Type out all the records once more, exactly.
=== Source material ===
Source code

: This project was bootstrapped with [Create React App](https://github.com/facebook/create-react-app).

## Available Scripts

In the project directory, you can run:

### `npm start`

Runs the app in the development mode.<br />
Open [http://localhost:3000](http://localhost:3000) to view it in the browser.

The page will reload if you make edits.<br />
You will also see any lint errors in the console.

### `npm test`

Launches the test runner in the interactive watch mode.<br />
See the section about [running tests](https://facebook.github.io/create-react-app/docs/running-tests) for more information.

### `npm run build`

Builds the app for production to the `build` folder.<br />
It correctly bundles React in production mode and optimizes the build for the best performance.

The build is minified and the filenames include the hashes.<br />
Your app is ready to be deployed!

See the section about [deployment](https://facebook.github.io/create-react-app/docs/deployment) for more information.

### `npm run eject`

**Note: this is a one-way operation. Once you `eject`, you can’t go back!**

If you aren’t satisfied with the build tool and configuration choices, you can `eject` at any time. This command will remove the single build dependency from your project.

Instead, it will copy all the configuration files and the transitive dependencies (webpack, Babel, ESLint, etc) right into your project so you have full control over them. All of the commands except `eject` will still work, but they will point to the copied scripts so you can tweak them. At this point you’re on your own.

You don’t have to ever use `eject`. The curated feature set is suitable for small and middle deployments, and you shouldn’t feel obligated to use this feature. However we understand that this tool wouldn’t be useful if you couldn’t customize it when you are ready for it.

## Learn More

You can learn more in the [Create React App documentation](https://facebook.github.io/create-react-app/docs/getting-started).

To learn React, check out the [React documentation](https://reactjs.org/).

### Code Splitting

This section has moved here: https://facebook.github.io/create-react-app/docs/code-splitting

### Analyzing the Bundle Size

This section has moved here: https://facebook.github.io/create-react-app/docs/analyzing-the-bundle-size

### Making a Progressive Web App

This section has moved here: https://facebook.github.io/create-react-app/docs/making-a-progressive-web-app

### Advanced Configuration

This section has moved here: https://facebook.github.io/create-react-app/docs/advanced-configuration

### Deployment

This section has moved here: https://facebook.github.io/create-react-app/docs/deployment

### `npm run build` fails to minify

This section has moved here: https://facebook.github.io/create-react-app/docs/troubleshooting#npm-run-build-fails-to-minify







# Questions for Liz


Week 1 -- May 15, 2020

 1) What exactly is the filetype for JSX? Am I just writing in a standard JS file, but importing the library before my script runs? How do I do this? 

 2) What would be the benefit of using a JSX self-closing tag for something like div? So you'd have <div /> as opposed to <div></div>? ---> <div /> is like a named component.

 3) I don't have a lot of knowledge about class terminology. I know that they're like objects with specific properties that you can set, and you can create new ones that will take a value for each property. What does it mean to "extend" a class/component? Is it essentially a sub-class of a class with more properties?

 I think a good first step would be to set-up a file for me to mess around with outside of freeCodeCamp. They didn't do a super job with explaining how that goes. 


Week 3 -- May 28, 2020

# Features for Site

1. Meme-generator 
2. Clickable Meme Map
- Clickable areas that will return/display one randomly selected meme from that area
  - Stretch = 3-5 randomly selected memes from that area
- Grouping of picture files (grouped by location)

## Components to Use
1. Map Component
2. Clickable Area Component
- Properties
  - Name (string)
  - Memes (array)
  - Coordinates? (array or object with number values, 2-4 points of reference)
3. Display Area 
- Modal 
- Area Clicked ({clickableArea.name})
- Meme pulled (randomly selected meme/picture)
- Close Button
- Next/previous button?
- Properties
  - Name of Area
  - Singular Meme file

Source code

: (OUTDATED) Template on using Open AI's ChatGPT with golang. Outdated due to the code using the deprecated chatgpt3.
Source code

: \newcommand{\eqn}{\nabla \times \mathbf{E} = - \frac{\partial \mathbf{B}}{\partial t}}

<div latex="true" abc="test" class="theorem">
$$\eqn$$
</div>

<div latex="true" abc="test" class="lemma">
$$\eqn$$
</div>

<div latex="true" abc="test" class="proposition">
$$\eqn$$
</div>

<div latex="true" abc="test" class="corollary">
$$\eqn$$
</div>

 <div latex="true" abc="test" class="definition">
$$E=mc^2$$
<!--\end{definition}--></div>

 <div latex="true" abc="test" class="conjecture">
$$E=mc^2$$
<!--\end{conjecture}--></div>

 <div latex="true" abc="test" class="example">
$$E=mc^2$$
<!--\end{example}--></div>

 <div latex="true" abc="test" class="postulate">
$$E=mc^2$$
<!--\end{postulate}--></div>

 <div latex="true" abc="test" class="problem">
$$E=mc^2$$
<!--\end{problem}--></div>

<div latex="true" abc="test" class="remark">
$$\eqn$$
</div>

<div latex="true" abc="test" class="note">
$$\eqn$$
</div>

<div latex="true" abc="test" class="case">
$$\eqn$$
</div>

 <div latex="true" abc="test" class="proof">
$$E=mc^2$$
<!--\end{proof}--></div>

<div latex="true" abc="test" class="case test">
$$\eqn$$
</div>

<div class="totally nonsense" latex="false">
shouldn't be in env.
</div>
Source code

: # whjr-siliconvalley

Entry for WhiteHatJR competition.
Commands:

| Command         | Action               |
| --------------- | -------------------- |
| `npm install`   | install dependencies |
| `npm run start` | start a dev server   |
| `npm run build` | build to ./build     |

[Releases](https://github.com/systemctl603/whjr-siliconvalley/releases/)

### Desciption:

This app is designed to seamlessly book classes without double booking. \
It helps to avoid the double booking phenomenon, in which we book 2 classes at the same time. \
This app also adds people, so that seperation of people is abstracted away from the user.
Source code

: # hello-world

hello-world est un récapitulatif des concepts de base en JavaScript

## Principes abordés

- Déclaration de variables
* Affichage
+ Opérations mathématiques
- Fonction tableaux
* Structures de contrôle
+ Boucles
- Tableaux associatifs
===
● Solution to this problem:
Source code

: This project was bootstrapped with [Create React App](https://github.com/facebook/create-react-app).

## Available Scripts

In the project directory, you can run:

### `npm start`

Runs the app in the development mode.<br />
Open [http://localhost:3000](http://localhost:3000) to view it in the browser.

The page will reload if you make edits.<br />
You will also see any lint errors in the console.

### `npm test`

Launches the test runner in the interactive watch mode.<br />
See the section about [running tests](https://facebook.github.io/create-react-app/docs/running-tests) for more information.

### `npm run build`

Builds the app for production to the `build` folder.<br />
It correctly bundles React in production mode and optimizes the build for the best performance.

The build is minified and the filenames include the hashes.<br />
Your app is ready to be deployed!

See the section about [deployment](https://facebook.github.io/create-react-app/docs/deployment) for more information.

### `npm run eject`

**Note: this is a one-way operation. Once you `eject`, you can’t go back!**

If you aren’t satisfied with the build tool and configuration choices, you can `eject` at any time. This command will remove the single build dependency from your project.

Instead, it will copy all the configuration files and the transitive dependencies (webpack, Babel, ESLint, etc) right into your project so you have full control over them. All of the commands except `eject` will still work, but they will point to the copied scripts so you can tweak them. At this point you’re on your own.

You don’t have to ever use `eject`. The curated feature set is suitable for small and middle deployments, and you shouldn’t feel obligated to use this feature. However we understand that this tool wouldn’t be useful if you couldn’t customize it when you are ready for it.

## Learn More

You can learn more in the [Create React App documentation](https://facebook.github.io/create-react-app/docs/getting-started).

To learn React, check out the [React documentation](https://reactjs.org/).

### Code Splitting

This section has moved here: https://facebook.github.io/create-react-app/docs/code-splitting

### Analyzing the Bundle Size

This section has moved here: https://facebook.github.io/create-react-app/docs/analyzing-the-bundle-size

### Making a Progressive Web App

This section has moved here: https://facebook.github.io/create-react-app/docs/making-a-progressive-web-app

### Advanced Configuration

This section has moved here: https://facebook.github.io/create-react-app/docs/advanced-configuration

### Deployment

This section has moved here: https://facebook.github.io/create-react-app/docs/deployment

### `npm run build` fails to minify

This section has moved here: https://facebook.github.io/create-react-app/docs/troubleshooting#npm-run-build-fails-to-minify







# Questions for Liz


Week 1 -- May 15, 2020

 1) What exactly is the filetype for JSX? Am I just writing in a standard JS file, but importing the library before my script runs? How do I do this? 

 2) What would be the benefit of using a JSX self-closing tag for something like div? So you'd have <div /> as opposed to <div></div>? ---> <div /> is like a named component.

 3) I don't have a lot of knowledge about class terminology. I know that they're like objects with specific properties that you can set, and you can create new ones that will take a value for each property. What does it mean to "extend" a class/component? Is it essentially a sub-class of a class with more properties?

 I think a good first step would be to set-up a file for me to mess around with outside of freeCodeCamp. They didn't do a super job with explaining how that goes. 


Week 3 -- May 28, 2020

# Features for Site

1. Meme-generator 
2. Clickable Meme Map
- Clickable areas that will return/display one randomly selected meme from that area
  - Stretch = 3-5 randomly selected memes from that area
- Grouping of picture files (grouped by location)

## Components to Use
1. Map Component
2. Clickable Area Component
- Properties
  - Name (string)
  - Memes (array)
  - Coordinates? (array or object with number values, 2-4 points of reference)
3. Display Area 
- Modal 
- Area Clicked ({clickableArea.name})
- Meme pulled (randomly selected meme/picture)
- Close Button
- Next/previous button?
- Properties
  - Name of Area
  - Singular Meme file

Source code

: (OUTDATED) Template on using Open AI's ChatGPT with golang. Outdated due to the code using the deprecated chatgpt3.
Source code

: \newcommand{\eqn}{\nabla \times \mathbf{E} = - \frac{\partial \mathbf{B}}{\partial t}}

<div latex="true" abc="test" class="theorem">
$$\eqn$$
</div>

<div latex="true" abc="test" class="lemma">
$$\eqn$$
</div>

<div latex="true" abc="test" class="proposition">
$$\eqn$$
</div>

<div latex="true" abc="test" class="corollary">
$$\eqn$$
</div>

 <div latex="true" abc="test" class="definition">
$$E=mc^2$$
<!--\end{definition}--></div>

 <div latex="true" abc="test" class="conjecture">
$$E=mc^2$$
<!--\end{conjecture}--></div>

 <div latex="true" abc="test" class="example">
$$E=mc^2$$
<!--\end{example}--></div>

 <div latex="true" abc="test" class="postulate">
$$E=mc^2$$
<!--\end{postulate}--></div>

 <div latex="true" abc="test" class="problem">
$$E=mc^2$$
<!--\end{problem}--></div>

<div latex="true" abc="test" class="remark">
$$\eqn$$
</div>

<div latex="true" abc="test" class="note">
$$\eqn$$
</div>

<div latex="true" abc="test" class="case">
$$\eqn$$
</div>

 <div latex="true" abc="test" class="proof">
$$E=mc^2$$
<!--\end{proof}--></div>

<div latex="true" abc="test" class="case test">
$$\eqn$$
</div>

<div class="totally nonsense" latex="false">
shouldn't be in env.
</div>
Source code

: # whjr-siliconvalley

Entry for WhiteHatJR competition.
Commands:

| Command         | Action               |
| --------------- | -------------------- |
| `npm install`   | install dependencies |
| `npm run start` | start a dev server   |
| `npm run build` | build to ./build     |

[Releases](https://github.com/systemctl603/whjr-siliconvalley/releases/)

### Desciption:

This app is designed to seamlessly book classes without double booking. \
It helps to avoid the double booking phenomenon, in which we book 2 classes at the same time. \
This app also adds people, so that seperation of people is abstracted away from the user.
Source code

: # hello-world

hello-world est un récapitulatif des concepts de base en JavaScript

## Principes abordés

- Déclaration de variables
* Affichage
+ Opérations mathématiques
- Fonction tableaux
* Structures de contrôle
+ Boucles
- Tableaux associatifs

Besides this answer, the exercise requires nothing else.